All the data should come back exactly as it was given.

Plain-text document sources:
============================================================
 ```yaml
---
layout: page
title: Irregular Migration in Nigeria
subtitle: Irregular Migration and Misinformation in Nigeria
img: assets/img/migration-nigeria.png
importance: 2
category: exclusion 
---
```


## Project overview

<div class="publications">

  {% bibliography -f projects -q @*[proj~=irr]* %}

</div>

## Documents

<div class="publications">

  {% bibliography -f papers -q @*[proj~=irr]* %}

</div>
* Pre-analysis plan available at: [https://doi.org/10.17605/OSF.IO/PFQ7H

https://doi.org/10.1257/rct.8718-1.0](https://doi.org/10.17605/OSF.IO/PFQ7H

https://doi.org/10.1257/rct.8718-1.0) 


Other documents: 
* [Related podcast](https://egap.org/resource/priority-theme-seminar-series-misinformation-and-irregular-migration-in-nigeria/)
============================================================
TASK OUTPUT:
 ```yaml
---
layout: page
title: Irregular Migration in Nigeria
subtitle: Irregular Migration and Misinformation in Nigeria
img: assets/img/migration-nigeria.png
importance: 2
category: exclusion 
---
```


## Project overview

<div class="publications">

  {% bibliography -f projects -q @*[proj~=irr]* %}

</div>

## Documents

<div class="publications">

  {% bibliography -f papers -q @*[proj~=irr]* %}

</div>
* Pre-analysis plan available at: [https://doi.org/10.17605/OSF.IO/PFQ7H

https://doi.org/10.1257/rct.8718-1.0](https://doi.org/10.17605/OSF.IO/PFQ7H

https://doi.org/10.1257/rct.8718-1.0) 


Other documents: 
* [Related podcast](https://egap.org/resource/priority-theme-seminar-series-misinformation-and-irregular-migration-in-nigeria/)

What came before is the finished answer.